1287 Lorcia

Discovery
- Discovered by: S. Arend
- Discovery site: Uccle Obs.
- Discovery date: 25 August 1933

Designations
- Named after: Laura de Sołohub Dikyj (wife of Tadeusz Banachiewicz)
- Alternative designations: 1933 QL · 1954 TG
- Minor planet category: main-belt · (outer) Eos

Orbital characteristics
- Epoch 4 September 2017 (JD 2458000.5)
- Uncertainty parameter 0
- Observation arc: 83.30 yr (30,426 days)
- Aphelion: 3.2024 AU
- Perihelion: 2.8214 AU
- Semi-major axis: 3.0119 AU
- Eccentricity: 0.0632
- Orbital period (sidereal): 5.23 yr (1,909 days)
- Mean anomaly: 274.29°
- Mean motion: 0° 11^{m} 18.96^{s} / day
- Inclination: 9.8207°
- Longitude of ascending node: 202.53°
- Argument of perihelion: 267.81°

Physical characteristics
- Dimensions: 21.678±0.101 km
- Geometric albedo: 0.140±0.024
- Spectral type: B–V = 0.850 U–B = 0.360
- Absolute magnitude (H): 11.07

= 1287 Lorcia =

Asteroid

1287 Lorcia, provisional designation , is an Eoan asteroid from the outer regions of the asteroid belt, approximately 22 kilometers in diameter. It was discovered by Belgian astronomer Sylvain Arend at the Royal Observatory of Belgium in Uccle on 25 August 1933. The asteroid was named for Laura de Sołohub Dikyj, wife of Polish astronomer Tadeusz Banachiewicz.

== Orbit and classification ==

Lorcia is a member the Eos family (606), the largest asteroid family in the outer main belt consisting of nearly 10,000 asteroids. It orbits the Sun in the outer main-belt at a distance of 2.8–3.2 AU once every 5 years and 3 months (1,909 days). Its orbit has an eccentricity of 0.06 and an inclination of 10° with respect to the ecliptic. The body's observation arc begins with its official discovery observation at Uccle.
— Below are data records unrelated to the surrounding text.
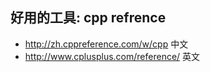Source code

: 
## 好用的工具: cpp refrence

 - http://zh.cppreference.com/w/cpp 中文
 - http://www.cplusplus.com/reference/ 英文
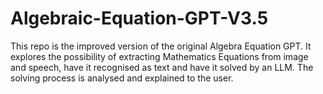 # Algebraic-Equation-GPT-V3.5
This repo is the improved version of the original Algebra Equation GPT. It explores the possibility of extracting Mathematics Equations from image and speech, have it recognised as text and have it solved by an LLM. The solving process is analysed and explained to the user.
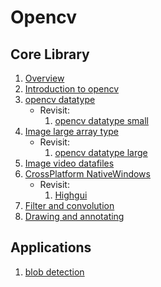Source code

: # Opencv
## Core Library
1. [Overview](./Core_library/1_overview.pdf)
2. [Introduction to opencv](./Core_library/2_introduction_to_opencv.pdf)
3. [opencv datatype](./Core_library/3_opencv_datatype.pdf)
	- Revisit:
		1. [opencv datatype small](./Core_library/revisit/opencv_datatype_small.pdf)
4. [Image large array type](./Core_library/4_image_large_array_type.pdf)
	- Revisit:
		1. [opencv datatype large](./Core_library/revisit/opencv_datatype_large.pdf)
5. [Image video datafiles](./Core_library/5_image_video_datafiles.pdf)
6. [CrossPlatform NativeWindows](./Core_library/6_crossPlatform_nativeWindows.pdf)
	- Revisit:
		1. [Highgui](./Core_library/revisit/highgui.pdf)
7. [Filter and convolution](./Core_library/7_filter_and_convolution.pdf)
8. [Drawing and annotating](./Core_library/8_drawing_and_annotating.pdf)
## Applications
1. [blob detection](./Applications/blob_detection/blob_detection.pdf)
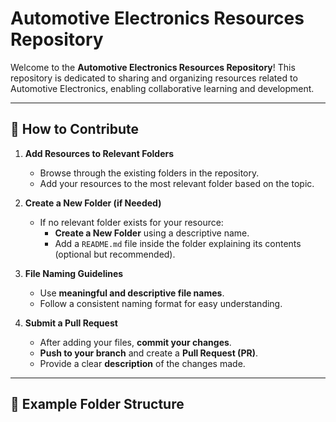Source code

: # Automotive Electronics Resources Repository  

Welcome to the **Automotive Electronics Resources Repository**! This repository is dedicated to sharing and organizing resources related to Automotive Electronics, enabling collaborative learning and development.  

---

## **📂 How to Contribute**  

1. **Add Resources to Relevant Folders**  
   - Browse through the existing folders in the repository.  
   - Add your resources to the most relevant folder based on the topic.  

2. **Create a New Folder (if Needed)**  
   - If no relevant folder exists for your resource:  
     - **Create a New Folder** using a descriptive name.  
     - Add a `README.md` file inside the folder explaining its contents (optional but recommended).  

3. **File Naming Guidelines**  
   - Use **meaningful and descriptive file names**.  
   - Follow a consistent naming format for easy understanding.  

4. **Submit a Pull Request**  
   - After adding your files, **commit your changes**.  
   - **Push to your branch** and create a **Pull Request (PR)**.  
   - Provide a clear **description** of the changes made.

---

## **📑 Example Folder Structure**  

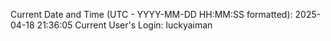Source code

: Current Date and Time (UTC - YYYY-MM-DD HH:MM:SS formatted): 2025-04-18 21:36:05
Current User's Login: luckyaiman
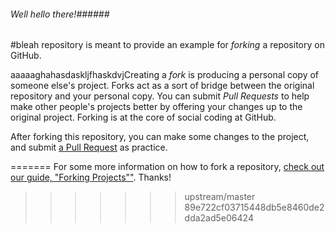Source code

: ###### Well hello there!######
#bleah
repository is meant to provide an example for *forking* a repository on GitHub.

aaaaaghahasdaskljfhaskdvjCreating a *fork* is producing a personal copy of someone else's project. Forks act as a sort of bridge between the original repository and your personal copy. You can submit *Pull Requests* to help make other people's projects better by offering your changes up to the original project. Forking is at the core of social coding at GitHub.

After forking this repository, you can make some changes to the project, and submit [a Pull Request](https://github.com/octocat/Spoon-Knife/pulls) as practice.

=======
For some more information on how to fork a repository, [check out our guide, "Forking Projects""](http://guides.github.com/overviews/forking/). Thanks! 
>>>>>>> upstream/master
>>>>>>> 89e722cf03715448db5e8460de2dda2ad5e06424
== Physical characteristics ==
=== Rotation period ===

As of 2017, no rotational lightcurve of Lorcia has been obtained from photometric observations. The asteroid's rotation period, poles and shape remain unknown.

=== Diameter and albedo ===

According to the survey carried out by the NEOWISE mission of NASA's Wide-field Infrared Survey Explorer, Lorcia measures 21.678 kilometers in diameter and its surface has an albedo of 0.140.

== Naming ==

This minor planet was named by Polish astronomer Tadeusz Banachiewicz (1882–1954) after his wife Laura de Sołohub Dikyj. Banachiewicz was also a prominent mathematician and geodesist, as well as the vice-president of the International Astronomical Union in the 1930s. The asteroid 1286 Banachiewicza, also discovered by Sylvain Arend, was named in his honor. The official naming citation was mentioned in The Names of the Minor Planets by Paul Herget in 1955 (H 118).